◆ REQUIREMENT:
Make an exact copy of every entry, leaving the pictures out.

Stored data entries
=-=-=
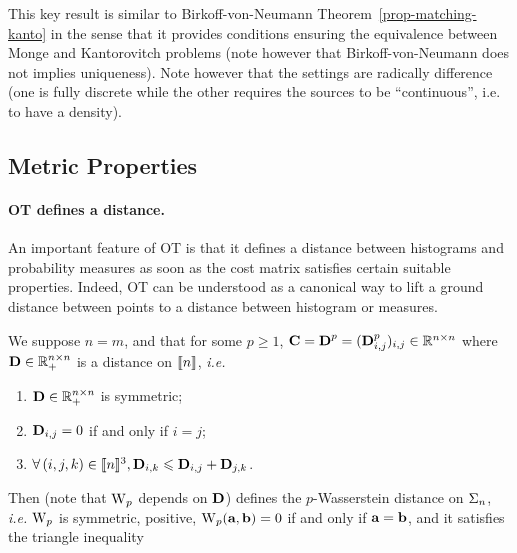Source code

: This key result is similar to Birkoff-von-Neumann Theorem~\ref{prop-matching-kanto} in the sense that it provides conditions ensuring the equivalence between Monge and Kantorovitch problems (note however that Birkoff-von-Neumann does not implies uniqueness). Note however that the settings are radically difference (one is fully discrete while the other requires the sources to  be ``continuous'', i.e. to have a density).


\subsection{Metric Properties}

\paragraph{OT defines a distance.}

An important feature of OT is that it defines a distance between histograms and probability measures as soon as the cost matrix satisfies certain suitable properties. Indeed, OT can be understood as a canonical way to lift a ground distance between points to a distance between histogram or measures. 


\begin{prop}\label{prop-metric-histo}
We suppose $n=m$, and that for some $p \geq 1$, $\mathrm{\textbf{\upshape C}}=\mathrm{\textbf{\upshape D}}^p=(\mathrm{\textbf{\upshape D}}_{i,j}^p)_{i,j} \in \mathbb{R}^{n \times n}$ where $\mathrm{\textbf{\upshape D}} \in \mathbb{R}_+^{n \times n}$ is a distance on $\llbracket n\rrbracket$, \emph{i.e.}
\begin{enumerate}%
	\item $\mathrm{\textbf{\upshape D}} \in \mathbb{R}_+^{n \times n}$ is symmetric; 
	\item $\mathrm{\textbf{\upshape D}}_{i,j}=0$ if and only if $i=j$; 
	\item $\forall \, (i,j,k) \in \llbracket n\rrbracket^3, \mathrm{\textbf{\upshape D}}_{i,k} \leqslant \mathrm{\textbf{\upshape D}}_{i,j}+\mathrm{\textbf{\upshape D}}_{j,k}$.
\end{enumerate}
Then 
(note that $\operatorname{\mathrm{W}}_p$ depends on $\mathrm{\textbf{\upshape D}}$) defines the $p$-Wasserstein distance on $\Sigma_n$, \emph{i.e.} $\operatorname{\mathrm{W}}_p$ is symmetric, positive, $\operatorname{\mathrm{W}}_p(\mathrm{\textbf{\upshape a}},\mathrm{\textbf{\upshape b}})=0$ if and only if $\mathrm{\textbf{\upshape a}} = \mathrm{\textbf{\upshape b}}$, and it satisfies the triangle inequality
\end{prop}


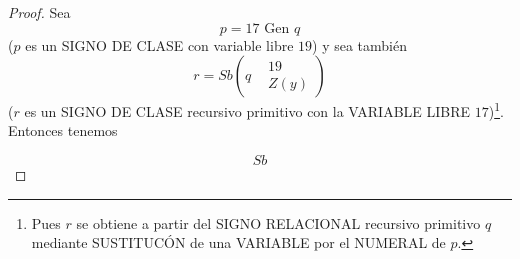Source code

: \begin{proof}
    Sea 
    \begin{equation} \label{eq:TeoVI-11}
        p = 17 \text{ Gen } q
    \end{equation}
    ($p$ es un SIGNO DE CLASE con variable libre $19$) y sea también
    \begin{equation} \label{eq:TeoVI-12}
        r = Sb \left(q 
        \begin{aligned}
            &19 \\
            &Z(y)
        \end{aligned}
        \right)
    \end{equation}
    ($r$ es un SIGNO DE CLASE recursivo primitivo con la VARIABLE LIBRE $17$)\footnote{Pues $r$ se obtiene a partir del SIGNO RELACIONAL recursivo primitivo
    $q$ mediante SUSTITUCÓN de una VARIABLE por el NUMERAL de $p$.}. Entonces tenemos

    \begin{equation}
        Sb
    \end{equation}

\end{proof}
\endinput


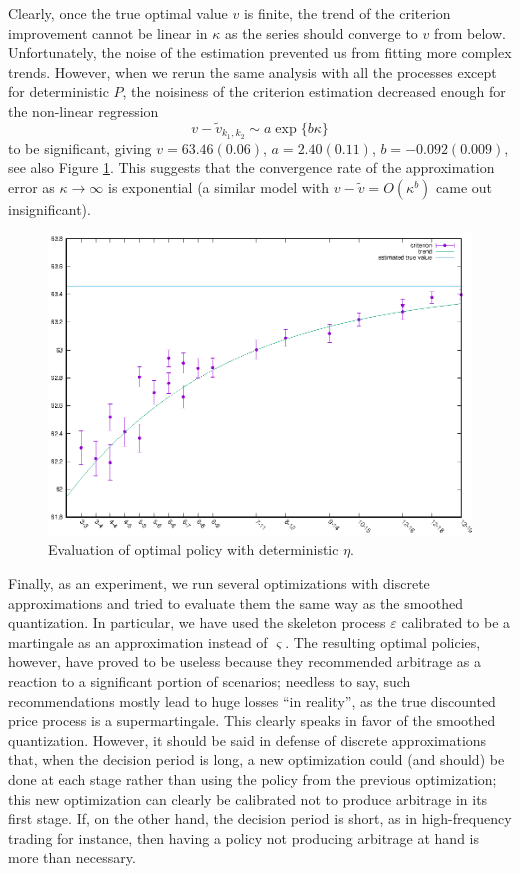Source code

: \documentclass{article}              %
\begin{document}
Clearly, once the true optimal value $v$ is finite, the trend of the criterion improvement
cannot be linear in $\kappa$ as the series should converge
to $v$ from below. Unfortunately, the noise of the estimation
prevented us from fitting more complex trends. However, when we rerun
the same analysis with all the processes except for deterministic $P$, the noisiness of the criterion estimation decreased enough for the non-linear regression
\[
v-\tilde{v}_{k_1,k_2}\sim a\exp\{b\kappa\}
\]
to be significant, giving $v=63.46(0.06)$, $a=2.40(0.11)$, $b=-0.092(0.009)$, see also Figure \ref{fig:mcvs0}. This suggests that the convergence
rate of the approximation error as $\kappa\rightarrow \infty$ is exponential (a similar model with
$v-\tilde{v}=O(\kappa^{b})$ came out insignificant). 

\begin{figure}
\begin{center}
\includegraphics{mcvs0}
\caption{Evaluation of optimal policy with deterministic $\eta$.}
\label{fig:mcvs0}
\end{center}
\end{figure}


Finally, as an experiment, we run several optimizations with discrete
approximations and tried to evaluate them the same way as the smoothed
quantization. In particular, we have used the skeleton process $\varepsilon$
calibrated to be a martingale as an approximation instead of $\varsigma$.
The resulting optimal policies, however, have proved to be useless because they recommended
arbitrage as a reaction to a significant portion of scenarios; needless
to say, such recommendations mostly lead to huge losses ``in reality'', as the true
discounted price process is a supermartingale. This clearly speaks
in favor of the smoothed quantization. However, it should be said in
defense of discrete approximations that, when the decision period
is long, a new optimization could (and should) be done at each stage
rather than using the policy from the previous optimization; this
new optimization can clearly be calibrated not to produce arbitrage in its first stage. If, on the other hand, the decision period is
short, as in high-frequency trading for instance, then
having a policy not producing arbitrage at hand is more than necessary.
\end{document}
=-=-=
◆ EXERCISE SOLUTION:
Source code

: This key result is similar to Birkoff-von-Neumann Theorem~\ref{prop-matching-kanto} in the sense that it provides conditions ensuring the equivalence between Monge and Kantorovitch problems (note however that Birkoff-von-Neumann does not implies uniqueness). Note however that the settings are radically difference (one is fully discrete while the other requires the sources to  be ``continuous'', i.e. to have a density).


\subsection{Metric Properties}

\paragraph{OT defines a distance.}

An important feature of OT is that it defines a distance between histograms and probability measures as soon as the cost matrix satisfies certain suitable properties. Indeed, OT can be understood as a canonical way to lift a ground distance between points to a distance between histogram or measures. 


\begin{prop}\label{prop-metric-histo}
We suppose $n=m$, and that for some $p \geq 1$, $\mathrm{\textbf{\upshape C}}=\mathrm{\textbf{\upshape D}}^p=(\mathrm{\textbf{\upshape D}}_{i,j}^p)_{i,j} \in \mathbb{R}^{n \times n}$ where $\mathrm{\textbf{\upshape D}} \in \mathbb{R}_+^{n \times n}$ is a distance on $\llbracket n\rrbracket$, \emph{i.e.}
\begin{enumerate}%
	\item $\mathrm{\textbf{\upshape D}} \in \mathbb{R}_+^{n \times n}$ is symmetric; 
	\item $\mathrm{\textbf{\upshape D}}_{i,j}=0$ if and only if $i=j$; 
	\item $\forall \, (i,j,k) \in \llbracket n\rrbracket^3, \mathrm{\textbf{\upshape D}}_{i,k} \leqslant \mathrm{\textbf{\upshape D}}_{i,j}+\mathrm{\textbf{\upshape D}}_{j,k}$.
\end{enumerate}
Then 
(note that $\operatorname{\mathrm{W}}_p$ depends on $\mathrm{\textbf{\upshape D}}$) defines the $p$-Wasserstein distance on $\Sigma_n$, \emph{i.e.} $\operatorname{\mathrm{W}}_p$ is symmetric, positive, $\operatorname{\mathrm{W}}_p(\mathrm{\textbf{\upshape a}},\mathrm{\textbf{\upshape b}})=0$ if and only if $\mathrm{\textbf{\upshape a}} = \mathrm{\textbf{\upshape b}}$, and it satisfies the triangle inequality
\end{prop}


Source code

: \begin{proof}
    Sea 
    \begin{equation} \label{eq:TeoVI-11}
        p = 17 \text{ Gen } q
    \end{equation}
    ($p$ es un SIGNO DE CLASE con variable libre $19$) y sea también
    \begin{equation} \label{eq:TeoVI-12}
        r = Sb \left(q 
        \begin{aligned}
            &19 \\
            &Z(y)
        \end{aligned}
        \right)
    \end{equation}
    ($r$ es un SIGNO DE CLASE recursivo primitivo con la VARIABLE LIBRE $17$)\footnote{Pues $r$ se obtiene a partir del SIGNO RELACIONAL recursivo primitivo
    $q$ mediante SUSTITUCÓN de una VARIABLE por el NUMERAL de $p$.}. Entonces tenemos

    \begin{equation}
        Sb
    \end{equation}

\end{proof}
\endinput


Source code

: \documentclass{article}              %
\begin{document}
Clearly, once the true optimal value $v$ is finite, the trend of the criterion improvement
cannot be linear in $\kappa$ as the series should converge
to $v$ from below. Unfortunately, the noise of the estimation
prevented us from fitting more complex trends. However, when we rerun
the same analysis with all the processes except for deterministic $P$, the noisiness of the criterion estimation decreased enough for the non-linear regression
\[
v-\tilde{v}_{k_1,k_2}\sim a\exp\{b\kappa\}
\]
to be significant, giving $v=63.46(0.06)$, $a=2.40(0.11)$, $b=-0.092(0.009)$, see also Figure \ref{fig:mcvs0}. This suggests that the convergence
rate of the approximation error as $\kappa\rightarrow \infty$ is exponential (a similar model with
$v-\tilde{v}=O(\kappa^{b})$ came out insignificant). 

\begin{figure}
\begin{center}
\includegraphics{mcvs0}
\caption{Evaluation of optimal policy with deterministic $\eta$.}
\label{fig:mcvs0}
\end{center}
\end{figure}


Finally, as an experiment, we run several optimizations with discrete
approximations and tried to evaluate them the same way as the smoothed
quantization. In particular, we have used the skeleton process $\varepsilon$
calibrated to be a martingale as an approximation instead of $\varsigma$.
The resulting optimal policies, however, have proved to be useless because they recommended
arbitrage as a reaction to a significant portion of scenarios; needless
to say, such recommendations mostly lead to huge losses ``in reality'', as the true
discounted price process is a supermartingale. This clearly speaks
in favor of the smoothed quantization. However, it should be said in
defense of discrete approximations that, when the decision period
is long, a new optimization could (and should) be done at each stage
rather than using the policy from the previous optimization; this
new optimization can clearly be calibrated not to produce arbitrage in its first stage. If, on the other hand, the decision period is
short, as in high-frequency trading for instance, then
having a policy not producing arbitrage at hand is more than necessary.
\end{document}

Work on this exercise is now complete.